また、本発明の第2の態様に係る吸収ヒートポンプは、例えば図1に示すように、上記本発明の第1の態様に係る吸収ヒートポンプ1において、第1の抽気流路64及び抽気溶液流路65、66に設けられたエジェクタ61であって、吸収溶液Sが通過する際に凝縮器40内の不凝縮ガスNgを吸引するエジェクタ61を備える。
このように構成すると、エジェクタで凝縮器内の不凝縮ガスを吸引することができると共に、吸引した不凝縮ガスに同伴する冷媒の蒸気を再生器からの溶液がエジェクタを通過して抽気タンクに至る間に吸収し回収することができ、凝縮器に集まった不凝縮ガスを抽気すると共に冷媒が機外に導出されることを抑制することができる。なお、エジェクタを通過する溶液を冷却した場合は、吸引した不凝縮ガスに同伴する冷媒蒸気の溶液による吸収を促進させることができ、冷媒が機外に導出されることをより抑制することができる。
また、本発明の第3の態様に係る吸収ヒートポンプは、例えば図4に示すように、上記本発明の第1の態様に係る吸収ヒートポンプにおいて、抽気溶液流路65を流れる吸収溶液Sを冷却する冷却装置49を備え;冷却装置49で冷却された吸収溶液Sを抽気タンク62に導入して抽気タンク62内の圧力を低下させることにより、第1の抽気流路64Aを介して抜き出された不凝縮ガスNgを抽気タンク62に収集するように構成されている。
このように構成すると、冷却された吸収溶液が抽気タンクに導入されることで抽気タンク内の冷媒が凝縮し蒸気圧が低下して凝縮器内のガスを抽気タンクに収集することができ、簡易な構成で抽気を行うことができる。
また、本発明の第4の態様に係る吸収ヒートポンプは、例えば図1を参照して示すと、上記本発明の第1の態様乃至第3の態様のいずれか1つの態様に係る吸収ヒートポンプ1において、導出口62hが開閉可能に構成され、抽気逆流防止弁64vで流体の逆流が防止され及び戻り溶液遮断弁67vで戻り溶液流路67が遮断されてから所定の時間が経過した後に導出口62hが開放されるように構成されている。
このように構成すると、抽気タンク内における吸収溶液による冷媒の蒸気の吸収が平衡状態になった後に抽気タンクから不凝縮ガスを排出することが可能となり、機外に排出される冷媒の量を低減することができる。
また、本発明の第5の態様に係る吸収ヒートポンプは、例えば図1に示すように、上記本発明の第1の態様乃至第4の態様のいずれか1つの態様に係る吸収ヒートポンプ1において、導出口62hから導出された不凝縮ガスNgを受け入れる補助タンク63であって、内部の不凝縮ガスNgを排出する排出口63hが形成された補助タンク63を備える。

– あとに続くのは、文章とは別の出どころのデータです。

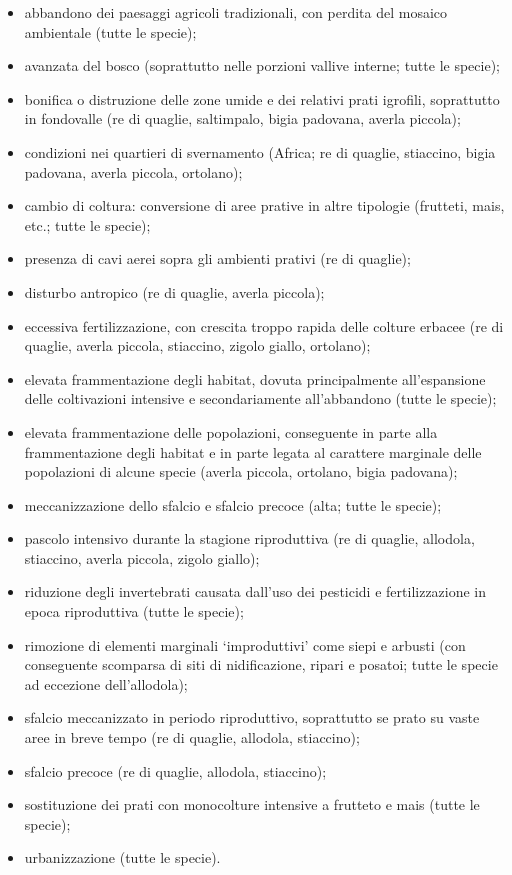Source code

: \documentclass[10pt,twoside,openany,x11names,svgnames,italian,a5paper,dvipsnames,table]{memoir}
\begin{document}
\begin{itemize}\itemsep0pt
  \item abbandono dei paesaggi agricoli tradizionali, con perdita del mosaico ambientale (tutte le specie);
  \item avanzata del bosco (soprattutto nelle porzioni vallive interne; tutte le specie);
  \item bonifica o distruzione delle zone umide e dei relativi prati igrofili, soprattutto in fondovalle (re di quaglie, saltimpalo, bigia padovana, averla piccola);
  \item condizioni nei quartieri di svernamento (Africa; re di quaglie, stiaccino, bigia padovana, averla piccola, ortolano);
  \item cambio di coltura: conversione di aree prative in altre tipologie (frutteti, mais, etc.; tutte le specie);
  \item presenza di cavi aerei sopra gli ambienti prativi (re di quaglie);
  \item disturbo antropico (re di quaglie, averla piccola);
  \item eccessiva fertilizzazione, con crescita troppo rapida delle colture erbacee (re di quaglie, averla piccola, stiaccino, zigolo giallo, ortolano);
  \item elevata frammentazione degli habitat, dovuta principalmente all'espansione delle coltivazioni intensive e secondariamente all'abbandono (tutte le specie);
  \item elevata frammentazione delle popolazioni, conseguente in parte alla frammentazione degli habitat e in parte legata al carattere marginale delle popolazioni di alcune specie (averla piccola, ortolano, bigia padovana);
  \item meccanizzazione dello sfalcio e sfalcio precoce (alta; tutte le specie);
  \item pascolo intensivo durante la stagione riproduttiva (re di quaglie, allodola, stiaccino, averla piccola, zigolo giallo);
  \item riduzione degli invertebrati causata dall’uso dei pesticidi e fertilizzazione in epoca riproduttiva (tutte le specie);
  \item rimozione di elementi marginali ‘improduttivi’ come siepi e arbusti (con conseguente scomparsa di siti di nidificazione, ripari e posatoi; tutte le specie ad eccezione dell'allodola);
  \item sfalcio meccanizzato in periodo riproduttivo, soprattutto se prato su vaste aree in breve tempo (re di quaglie, allodola, stiaccino);
  \item sfalcio precoce (re di quaglie, allodola, stiaccino);
  \item sostituzione dei prati con monocolture intensive a frutteto e mais (tutte le specie); 
  \item urbanizzazione (tutte le specie).
\end{itemize}
\end{document}
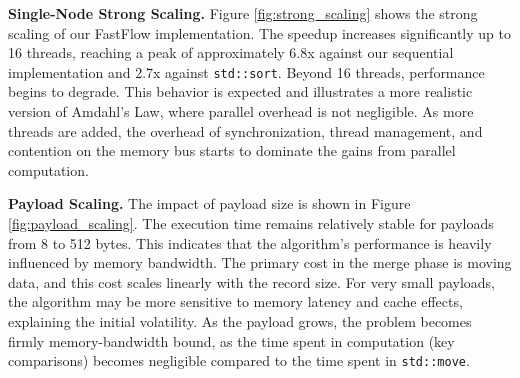 \documentclass[10pt]{article}
\newcommand{\code}[1]{\texttt{#1}}
\begin{document}
\textbf{Single-Node Strong Scaling.} Figure \ref{fig:strong_scaling} shows the strong scaling of our FastFlow implementation. The speedup increases significantly up to 16 threads, reaching a peak of approximately 6.8x against our sequential implementation and 2.7x against \code{std::sort}. Beyond 16 threads, performance begins to degrade. This behavior is expected and illustrates a more realistic version of Amdahl's Law, where parallel overhead is not negligible. As more threads are added, the overhead of synchronization, thread management, and contention on the memory bus starts to dominate the gains from parallel computation.

\textbf{Payload Scaling.} The impact of payload size is shown in Figure \ref{fig:payload_scaling}. The execution time remains relatively stable for payloads from 8 to 512 bytes. This indicates that the algorithm's performance is heavily influenced by memory bandwidth. The primary cost in the merge phase is moving data, and this cost scales linearly with the record size. For very small payloads, the algorithm may be more sensitive to memory latency and cache effects, explaining the initial volatility. As the payload grows, the problem becomes firmly memory-bandwidth bound, as the time spent in computation (key comparisons) becomes negligible compared to the time spent in \code{std::move}.
\end{document}
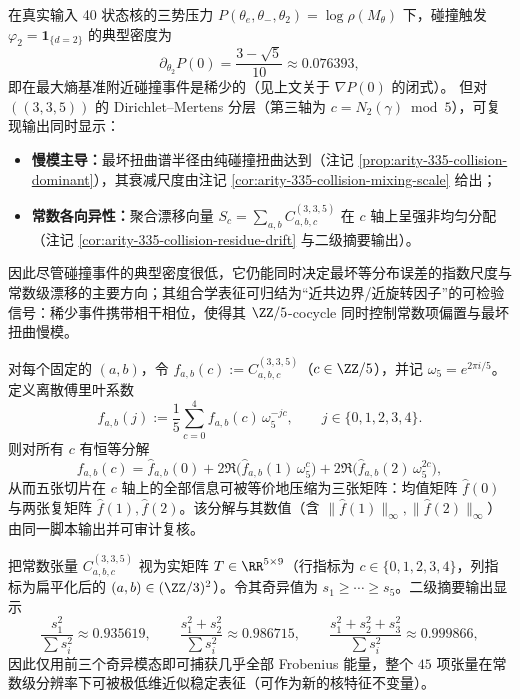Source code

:\begin{remark}\label{cor:arity-335-rare-collision-dominant}
在真实输入 40 状态核的三势压力 $P(\theta_e,\theta_-,\theta_2)=\log\rho(M_\theta)$ 下，碰撞触发 $\varphi_2=\mathbf{1}_{\{d=2\}}$ 的典型密度为
\[
\partial_{\theta_2}P(0)=\frac{3-\sqrt5}{10}\approx 0.076393,
\]
即在最大熵基准附近碰撞事件是稀少的（见上文关于 $\nabla P(0)$ 的闭式）。
但对 \(((3,3,5))\) 的 Dirichlet--Mertens 分层（第三轴为 $c=N_2(\gamma)\bmod 5$），可复现输出同时显示：
\begin{itemize}
  \item \textbf{慢模主导：}最坏扭曲谱半径由纯碰撞扭曲达到（注记 \ref{prop:arity-335-collision-dominant}），其衰减尺度由注记 \ref{cor:arity-335-collision-mixing-scale} 给出；
  \item \textbf{常数各向异性：}聚合漂移向量 $S_c=\sum_{a,b}C^{(3,3,5)}_{a,b,c}$ 在 $c$ 轴上呈强非均匀分配（注记 \ref{cor:arity-335-collision-residue-drift} 与二级摘要输出）。
\end{itemize}
因此尽管碰撞事件的典型密度很低，它仍能同时决定最坏等分布误差的指数尺度与常数级漂移的主要方向；其组合学表征可归结为“近共边界/近旋转因子”的可检验信号：稀少事件携带相干相位，使得其 \(\ZZ/5\)-cocycle 同时控制常数项偏置与最坏扭曲慢模。
\end{remark}

\begin{remark}\label{prop:arity-335-fourier-fingerprint}
对每个固定的 $(a,b)$，令 $f_{a,b}(c):=C^{(3,3,5)}_{a,b,c}$（$c\in\ZZ/5$），并记 $\omega_5=e^{2\pi i/5}$。定义离散傅里叶系数
\[
\widehat f_{a,b}(j):=\frac15\sum_{c=0}^{4} f_{a,b}(c)\,\omega_5^{-jc},
\qquad j\in\{0,1,2,3,4\}.
\]
则对所有 $c$ 有恒等分解
\[
f_{a,b}(c)
=\widehat f_{a,b}(0)
+2\Re\bigl(\widehat f_{a,b}(1)\,\omega_5^{c}\bigr)
+2\Re\bigl(\widehat f_{a,b}(2)\,\omega_5^{2c}\bigr),
\]
从而五张切片在 $c$ 轴上的全部信息可被等价地压缩为三张矩阵：均值矩阵 $\widehat f(0)$ 与两张复矩阵 $\widehat f(1),\widehat f(2)$。该分解与其数值（含 $\|\widehat f(1)\|_\infty,\|\widehat f(2)\|_\infty$）由同一脚本输出并可审计复核。
\end{remark}

\begin{remark}\label{prop:arity-335-low-rank}
把常数张量 $C^{(3,3,5)}_{a,b,c}$ 视为实矩阵 $T\in\RR^{5\times 9}$（行指标为 $c\in\{0,1,2,3,4\}$，列指标为扁平化后的 $(a,b)\in(\ZZ/3)^2$）。令其奇异值为 $s_1\ge \cdots\ge s_5$。二级摘要输出显示
\[
\frac{s_1^2}{\sum s_i^2}\approx 0.935619,\qquad
\frac{s_1^2+s_2^2}{\sum s_i^2}\approx 0.986715,\qquad
\frac{s_1^2+s_2^2+s_3^2}{\sum s_i^2}\approx 0.999866,
\]
因此仅用前三个奇异模态即可捕获几乎全部 Frobenius 能量，整个 $45$ 项张量在常数级分辨率下可被极低维近似稳定表征（可作为新的核特征不变量）。
\end{remark}

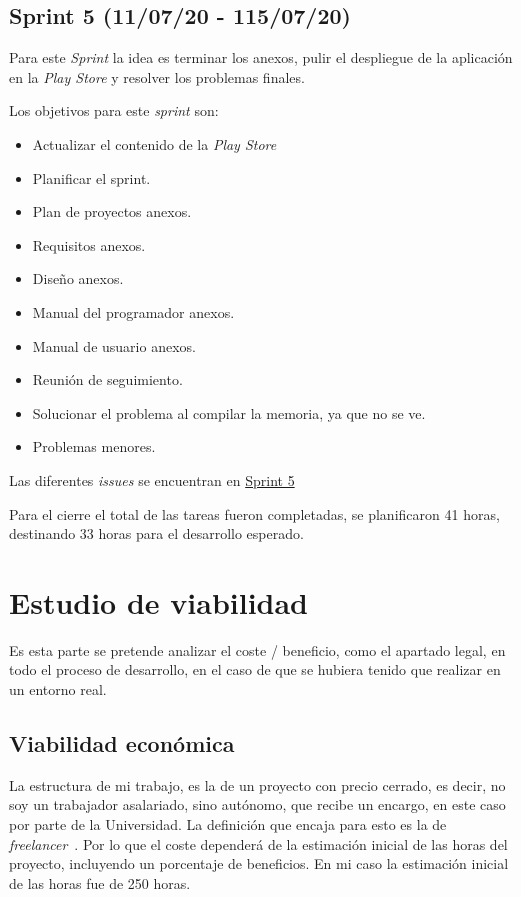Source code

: \subsection{Sprint 5 (11/07/20 - 115/07/20)}\label{sprint-5-11072020---15072020}
Para este \emph{Sprint} la idea es terminar los anexos, pulir el despliegue de la aplicación en la \emph{Play Store} y resolver los problemas finales.

Los objetivos para este \emph{sprint} son:
\begin{itemize}
	\item Actualizar el contenido de la \emph{Play Store}
	\item Planificar el sprint.
	\item Plan de proyectos anexos.
	\item Requisitos anexos.
	\item Diseño anexos.
	\item Manual del programador anexos.
	\item Manual de usuario anexos.
	\item Reunión de seguimiento.
	\item Solucionar el problema al compilar la memoria, ya que no se ve.
	\item Problemas menores.
\end{itemize}

Las diferentes \emph{issues} se encuentran en \href{https://github.com/scc0034/flutter_serpiente/milestone/5?closed=1}{Sprint 5}


Para el cierre el total de las tareas fueron completadas, se planificaron 41 horas, destinando 33 horas para el desarrollo esperado.

\section{Estudio de viabilidad}

Es esta parte se pretende analizar el coste / beneficio, como el apartado legal, en todo el proceso de desarrollo, en el caso de que se hubiera tenido que realizar en un entorno real. 


\subsection{Viabilidad económica}
La estructura de mi trabajo, es la de un proyecto con precio cerrado, es decir, no soy un trabajador asalariado, sino autónomo, que recibe un encargo, en este caso por parte de la Universidad. La definición que encaja para esto es la de \emph{freelancer}~\cite{noauthor_freelancercom_2020}. Por lo que el coste dependerá de la estimación inicial de las horas del proyecto, incluyendo un porcentaje de beneficios. En mi caso la estimación inicial de las horas fue de 250 horas.

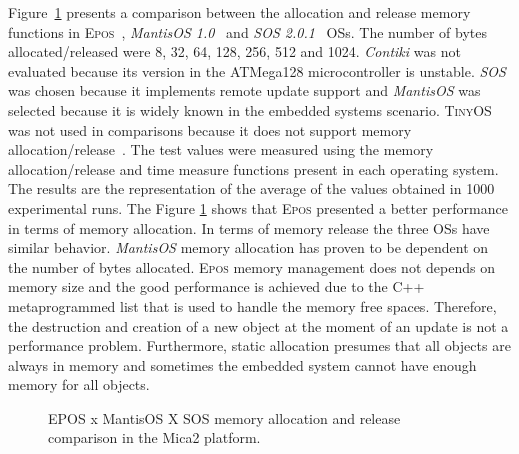 \documentclass[10pt]{sigplanconf}
\newcommand{\epos}{\textsc{Epos}}
\newcommand{\tos}{\textsc{TinyOS}}
\newcommand{\fig}[4][tb]{
  \begin{figure}[#1] {\centering{\texttt{[image: figures/\#2]}}\par}
    \caption{#3\label{fig:#2}}
  \end{figure}
}
\begin{document}
Figure~\ref{fig:mica2.pdf} presents a comparison between the allocation and release memory functions in \epos{}~\cite{Froehlich:2001}, \textit{MantisOS 1.0}~\cite{mantis}  and \textit{SOS 2.0.1}~\cite{sos} OSs. The number of bytes allocated/released were 8, 32, 64, 128, 256, 512 and 1024. \textit{Contiki} was not evaluated because its version in the ATMega128 microcontroller is unstable. \textit{SOS} was chosen because it implements remote update support and \textit{MantisOS} was selected because it is widely known in the embedded systems scenario. \tos{} was not used in comparisons because it does not support memory allocation/release~\cite{hill00system}. The test values were measured using the memory allocation/release and time measure functions present in each operating system. The results are the representation of the average of the values obtained in 1000 experimental runs. The Figure \ref{fig:mica2.pdf} shows that \epos{} presented a better performance in terms of memory allocation. In terms of memory release the three OSs have similar behavior. \textit{MantisOS} memory allocation has proven to be dependent on the number of bytes allocated. \epos{} memory management does not depends on memory size and the good performance is achieved due to the C++ metaprogrammed list that is used to handle the memory free spaces. Therefore, the destruction and creation of a new object at the moment of an update is not a performance problem. Furthermore, static allocation presumes that all objects are always in memory and sometimes the embedded system cannot have enough memory for all objects.


\fig{mica2.pdf}{EPOS x MantisOS X SOS memory allocation and release comparison in the Mica2 platform.}{width=6cm}
\end{document}
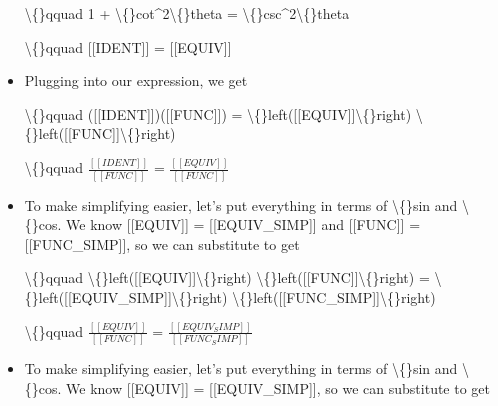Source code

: \documentclass{article}
\begin{document}
\begin{itemize}
                        \textbackslash\{\}qquad 1 + \textbackslash\{\}cot\textasciicircum{}2\textbackslash\{\}theta = \textbackslash\{\}csc\textasciicircum{}2\textbackslash\{\}theta
                    
                    \textbackslash\{\}qquad [[IDENT]] 
                        = [[EQUIV]]
  \item Plugging into our expression, we get
                    
                        \textbackslash\{\}qquad
                            ([[IDENT]])([[FUNC]])
                            =
                            \textbackslash\{\}left([[EQUIV]]\textbackslash\{\}right)
                            \textbackslash\{\}left([[FUNC]]\textbackslash\{\}right) 
                        
                    
                    
                        \textbackslash\{\}qquad
                            $\frac{[[IDENT]]}{[[FUNC]]}$
                            = 
                            $\frac{[[EQUIV]]}{[[FUNC]]}$
  \item To make simplifying easier, let's put everything
                    in terms of \textbackslash\{\}sin and \textbackslash\{\}cos.
                    We know [[EQUIV]] 
                        = [[EQUIV\_SIMP]]
                    and [[FUNC]] = [[FUNC\_SIMP]],
                    so we can substitute to get
                    
                        \textbackslash\{\}qquad 
                            \textbackslash\{\}left([[EQUIV]]\textbackslash\{\}right)
                            \textbackslash\{\}left([[FUNC]]\textbackslash\{\}right) 
                            =
                            \textbackslash\{\}left([[EQUIV\_SIMP]]\textbackslash\{\}right)
                            \textbackslash\{\}left([[FUNC\_SIMP]]\textbackslash\{\}right) 
                        
                    
                    
                        \textbackslash\{\}qquad
                            $\frac{[[EQUIV]]}{[[FUNC]]}$
                            =
                            $\frac{[[EQUIV_SIMP]]}{[[FUNC_SIMP]]}$
  \item To make simplifying easier, let's put everything
                    in terms of \textbackslash\{\}sin and \textbackslash\{\}cos.
                    We know [[EQUIV]]
                        = [[EQUIV\_SIMP]], so we can substitute
                    to get
                    

\end{itemize}
\end{document}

このように構成すると、仮に抽気タンクから導出口を介して吸収溶液が漏洩した場合であっても、補助タンクで吸収溶液を受けることができ、吸収溶液の機外への漏洩を低減することができる。
また、本発明の第6の態様に係る吸収ヒートポンプは、例えば図1に示すように、上記本発明の第5の態様に係る吸収ヒートポンプ1において、補助タンク63に導出口62hを介して導入された不凝縮ガスNgに同伴して導入された吸収溶液Sの、補助タンク63内における液位を検出する液位検出器63s又は補助タンク63からの漏洩を検出する漏洩検出器を備え;液位検出器63sが所定の液位を検出したとき又は前記漏洩検出器が漏洩を検出したときに戻り溶液遮断弁67vを開放するように構成されている。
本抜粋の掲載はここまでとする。